- _Problem requirements_
In the entries below, find the line containing "## Instructions for manual testing" and the line containing "to the start". Copy those two lines and everything between them exactly, and only that.

- _Source records_

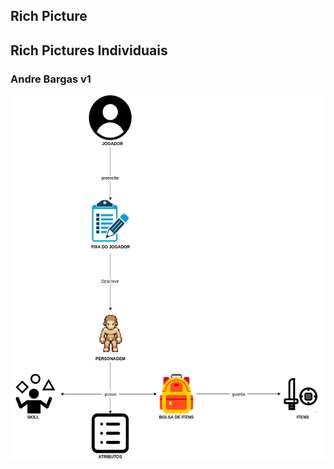 
## Rich Picture





## Rich Pictures Individuais

### Andre Bargas v1

![rich picture andre v1](https://raw.githubusercontent.com/desenho-de-software-2019-02/Doc/devel/img/rich_picture_andre_bargas.png)

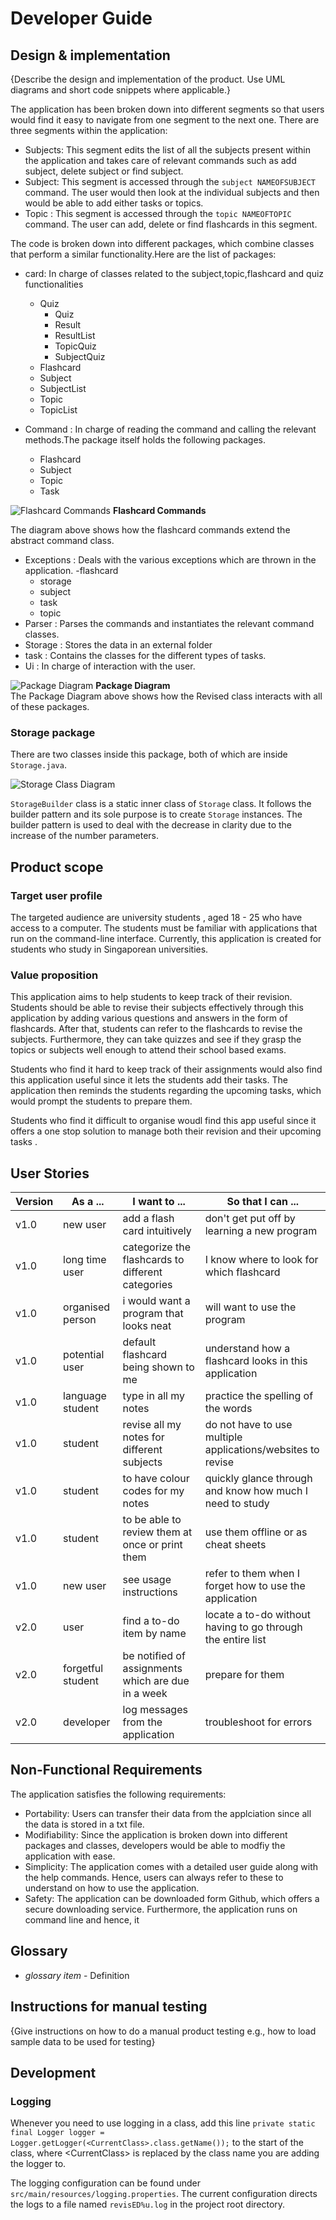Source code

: # Developer Guide

## Design & implementation

{Describe the design and implementation of the product. Use UML diagrams and short code snippets where applicable.}

The application has been broken down into different segments so that users would find it easy to navigate from one
segment to the next one. There are three segments within the application:
* Subjects: This segment edits the list of all the subjects present within the application and takes care of relevant
commands such as add subject, delete subject or find subject.
* Subject: This segment is accessed through the `subject NAMEOFSUBJECT` command. The user would then look at the individual 
subjects and then would be able to add either tasks or topics.
* Topic : This segment is accessed through the `topic NAMEOFTOPIC` command. The user can add, delete or find flashcards
in this segment.

The code is broken down into different packages, which combine classes that perform a similar functionality.Here
are the list of packages:
* card: In charge of classes related to the subject,topic,flashcard and quiz functionalities
    - Quiz
        * Quiz
        * Result
        * ResultList
        * TopicQuiz
        * SubjectQuiz
    - Flashcard
    - Subject
    - SubjectList
    - Topic
    - TopicList
    
* Command : In charge of reading the command and calling the relevant methods.The package itself holds
the following packages.
    - Flashcard
    - Subject
    - Topic
    - Task
    
![Flashcard Commands](https://user-images.githubusercontent.com/46095141/96748916-c9027580-13fc-11eb-8c5b-4266d750aa6f.png) 
**Flashcard Commands**

The diagram above shows how the flashcard commands extend the abstract command class.  
* Exceptions : Deals with the various exceptions which are thrown in the application.
    -flashcard
    - storage
    - subject
    - task
    - topic
* Parser : Parses the commands and instantiates the relevant command classes.
* Storage : Stores the data in an external folder
* task : Contains the classes for the different types of tasks.
* Ui : In charge of interaction with the user.

![Package Diagram](https://user-images.githubusercontent.com/46095141/96674190-c7a06100-139a-11eb-95e6-64bc2721e216.png)
**Package Diagram**<br>
The Package Diagram above shows how the Revised class interacts with all of these packages.

### Storage package
There are two classes inside this package, both of which are inside `Storage.java`.

![Storage Class Diagram](https://user-images.githubusercontent.com/15065550/96747993-8e4c0d80-13fb-11eb-8b28-9171daf23098.png)

`StorageBuilder` class is a static inner class of `Storage` class. It follows the builder pattern and its sole purpose
is to create `Storage` instances. The builder pattern is used to deal with the decrease in clarity due to the increase 
of the number parameters.

## Product scope


### Target user profile

The targeted audience are university students , aged 18 - 25 who have access to a computer. The students must be familiar
with applications that run on the command-line interface. Currently, this application is created for students who study in 
Singaporean universities.

### Value proposition


This application aims to help students to keep track of their revision. Students should be
able to revise their subjects effectively through this application by adding various questions
and answers in the form of flashcards. After that, students can refer to the flashcards to
revise the subjects. Furthermore, they can take quizzes and see if they grasp the topics or subjects well
enough to attend their school based exams.

Students who find it hard to keep track of their assignments would also find this application
useful since it lets the students add their tasks. The application then reminds the students
regarding the upcoming tasks, which would prompt the students to prepare them.

Students who find it difficult to organise woudl find this app useful since it
offers a one stop solution to manage both their revision and their upcoming tasks .
## User Stories

|Version| As a ... | I want to ... | So that I can ...|
|--------|----------|---------------|------------------|
|v1.0|new user| add a flash card intuitively|don't get put off by learning a new program |
|v1.0|long time user| categorize the flashcards to different categories|I know where to look for which flashcard|
|v1.0|organised person| i would want a program that looks neat| will want to use the program|
|v1.0|potential user| default flashcard being shown to me| understand how a flashcard looks in this application|
|v1.0|language student|type in all my notes|practice the spelling of the words|
|v1.0|student|revise all my notes for different subjects|do not have to use multiple applications/websites to revise|
|v1.0|student| to have colour codes for my notes|quickly glance through and know how much I need to study|
|v1.0|student|to be able to review them at once or print them|use them offline or as cheat sheets|
|v1.0|new user|see usage instructions|refer to them when I forget how to use the application|
|v2.0|user|find a to-do item by name|locate a to-do without having to go through the entire list|
|v2.0|forgetful student|be notified of assignments which are due in a week|prepare for them|
|v2.0|developer|log messages from the application|troubleshoot for errors|


## Non-Functional Requirements

The application satisfies the following requirements:
 * Portability: Users can transfer their data from the applciation since all the data is stored in a txt file.
 * Modifiability: Since the application is broken down into different packages and classes, developers would
 be able to modfiy the application with ease.
 * Simplicity: The application comes with a detailed user guide along with the help commands. Hence, users can always 
 refer to these to understand on how to use the application.
 * Safety: The application can be downloaded form Github, which offers a secure downloading service. Furthermore, the
 application runs on command line and hence, it 
## Glossary

* *glossary item* - Definition

## Instructions for manual testing

{Give instructions on how to do a manual product testing e.g., how to load sample data to be used for testing}

## Development

### Logging
Whenever you need to use logging in a class, add this line 
`private static final Logger logger = Logger.getLogger(<CurrentClass>.class.getName());` to the start
of the class, where \<CurrentClass\> is replaced by the class name you are adding the logger to.

The logging configuration can be found under `src/main/resources/logging.properties`. The current configuration directs
the logs to a file named `revisED%u.log` in the project root directory. 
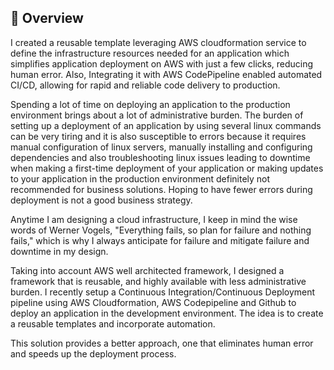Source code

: 
## <a name="Overview">🤖 Overview</a>

I created a reusable template leveraging AWS cloudformation service to define the infrastructure resources needed for an application which simplifies application deployment on AWS with just a few clicks, reducing human error. Also, Integrating it with AWS CodePipeline enabled automated CI/CD, allowing for rapid and reliable code delivery to production.

Spending a lot of time on deploying an application to the production environment brings about a lot of administrative burden. The burden of setting up a deployment of an application by using several linux commands can be very tiring and it is also susceptible to errors because it requires manual configuration of linux servers, manually installing and configuring dependencies and also troubleshooting linux issues leading to downtime when making a first-time deployment of your application or making updates to your application in the production environment definitely not recommended for business solutions. Hoping to have fewer errors during deployment is not a good business strategy.

Anytime I am designing a cloud infrastructure, I keep in mind the wise words of Werner Vogels, "Everything fails, so plan for failure and nothing fails," which is why I always anticipate for failure and mitigate failure and downtime in my design.

Taking into account AWS well architected framework, I designed a framework that is reusable, and highly available with less administrative burden. I recently setup a Continuous Integration/Continuous Deployment pipeline using AWS Cloudformation, AWS Codepipeline and Github to deploy an application in the development environment. The idea is to create a reusable templates and incorporate automation. 

This solution provides a better approach, one that eliminates human error and speeds up the deployment process.

 


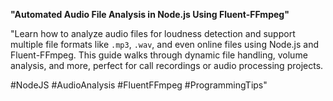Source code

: **"Automated Audio File Analysis in Node.js Using Fluent-FFmpeg"**
 
"Learn how to analyze audio files for loudness detection and support multiple file formats like `.mp3`, `.wav`, and even online files using Node.js and Fluent-FFmpeg. This guide walks through dynamic file handling, volume analysis, and more, perfect for call recordings or audio processing projects. 

#NodeJS #AudioAnalysis #FluentFFmpeg #ProgrammingTips"
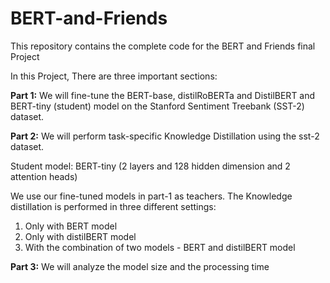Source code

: # BERT-and-Friends
This repository contains the complete code for the BERT and Friends final Project

In this Project, There are three important sections:

**Part 1:** We will fine-tune the BERT-base, distilRoBERTa and DistilBERT and BERT-tiny (student) model on the Stanford Sentiment Treebank (SST-2) dataset.

**Part 2:** We will perform task-specific Knowledge Distillation using the sst-2 dataset.

Student model: BERT-tiny (2 layers and 128 hidden dimension and 2 attention heads)

We use our fine-tuned models in part-1 as teachers. The Knowledge distillation is performed in three different settings:

1.   Only with BERT model
2.   Only with distilBERT model
3.   With the combination of two models - BERT and distilBERT model 

**Part 3:** We will analyze the model size and the processing time
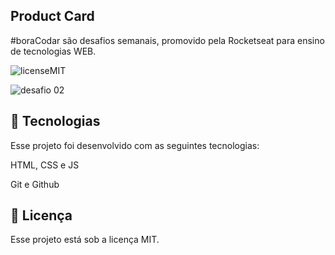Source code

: Product Card
-
#boraCodar são desafios semanais, promovido pela Rocketseat para ensino de tecnologias WEB.

![licenseMIT](https://user-images.githubusercontent.com/124744877/232582530-da5a6c6d-a9a8-4fe3-bed0-b35842ac83b9.svg)

![desafio 02](https://user-images.githubusercontent.com/124744877/232582593-2d1bbcc5-5760-4496-8f8a-7ee70ba1abb4.jpg)

🚀 Tecnologias
-
Esse projeto foi desenvolvido com as seguintes tecnologias:

HTML, CSS e JS

Git e Github

📝 Licença
-
Esse projeto está sob a licença MIT.



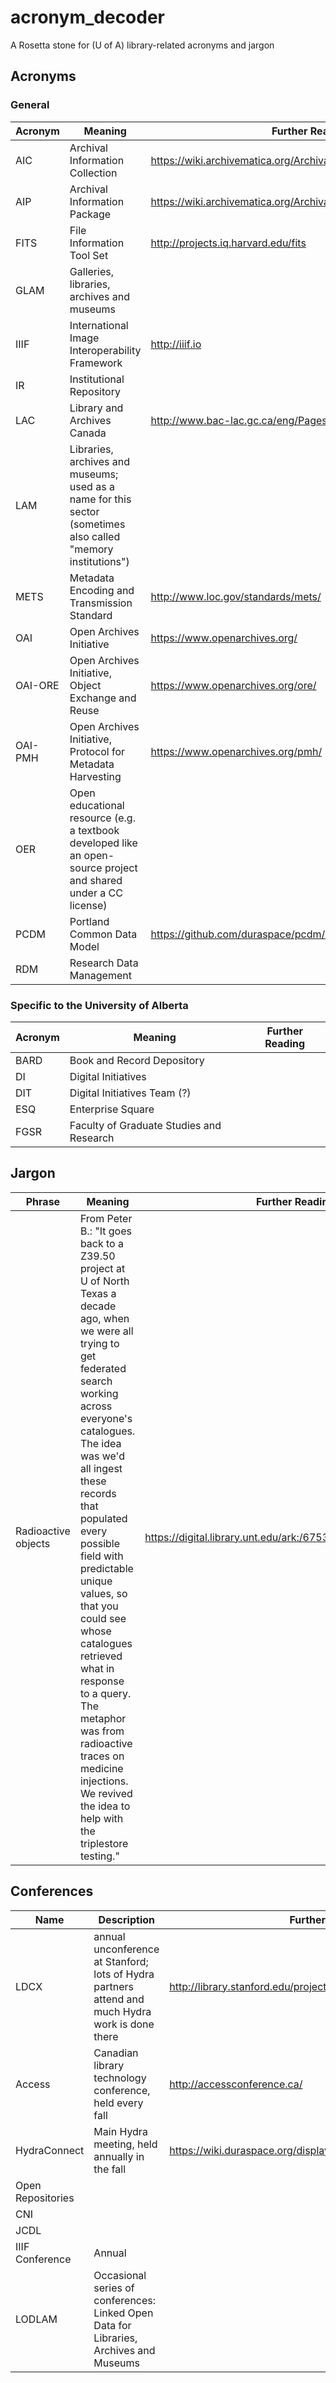 # acronym_decoder
A Rosetta stone for (U of A) library-related acronyms and jargon

## Acronyms

### General

|Acronym|Meaning|Further Reading|
|-------|-------|---------------|
|AIC|Archival Information Collection|https://wiki.archivematica.org/Archival_Information_Collection_(AIC)|
|AIP|Archival Information Package|https://wiki.archivematica.org/Archival_Information_Package_(AIP)|
|FITS|File Information Tool Set|http://projects.iq.harvard.edu/fits|
|GLAM|Galleries, libraries, archives and museums||
|IIIF|International Image Interoperability Framework|http://iiif.io|
|IR|Institutional Repository|
|LAC|Library and Archives Canada|http://www.bac-lac.gc.ca/eng/Pages/home.aspx|
|LAM|Libraries, archives and museums; used as a name for this sector (sometimes also called "memory institutions")||
|METS|Metadata Encoding and Transmission Standard|http://www.loc.gov/standards/mets/|
|OAI|Open Archives Initiative|https://www.openarchives.org/|
|OAI-ORE|Open Archives Initiative, Object Exchange and Reuse|https://www.openarchives.org/ore/|
|OAI-PMH|Open Archives Initiative, Protocol for Metadata Harvesting|https://www.openarchives.org/pmh/|
|OER|Open educational resource (e.g. a textbook developed like an open-source project and shared under a CC license)||
|PCDM|Portland Common Data Model|https://github.com/duraspace/pcdm/wiki|
|RDM|Research Data Management|

### Specific to the University of Alberta

|Acronym|Meaning|Further Reading|
|-------|-------|---------------|
|BARD|Book and Record Depository|
|DI|Digital Initiatives|
|DIT|Digital Initiatives Team (?)|
|ESQ|Enterprise Square|
|FGSR|Faculty of Graduate Studies and Research|

## Jargon

|Phrase|Meaning|Further Reading|
|------|-------|---------------|
|Radioactive objects|From Peter B.: "It goes back to a Z39.50 project at U of North Texas a decade ago, when we were all trying to get federated search working across everyone's catalogues. The idea was we'd all ingest these records that populated every possible field with predictable unique values, so that you could see whose catalogues retrieved what in response to a query. The metaphor was from radioactive traces on medicine injections. We revived the idea to help with the triplestore testing."|https://digital.library.unt.edu/ark:/67531/metadc111002/m1/2/|

## Conferences

|Name|Description|Further Reading|
|----|-----------|---------------|
|LDCX|annual unconference at Stanford; lots of Hydra partners attend and much Hydra work is done there|http://library.stanford.edu/projects/ldcx|
|Access|Canadian library technology conference, held every fall|http://accessconference.ca/|
|HydraConnect|Main Hydra meeting, held annually in the fall|https://wiki.duraspace.org/display/hydra/Hydra+Connect+Meetings|
|Open Repositories|||
|CNI|||
|JCDL|||
|IIIF Conference|Annual||
|LODLAM|Occasional series of conferences: Linked Open Data for Libraries, Archives and Museums||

- _Reply_
## Instructions for manual testing

{Give instructions on how to do a manual product testing e.g., how to load sample data to be used for testing}

## Development

### Logging
Whenever you need to use logging in a class, add this line 
`private static final Logger logger = Logger.getLogger(<CurrentClass>.class.getName());` to the start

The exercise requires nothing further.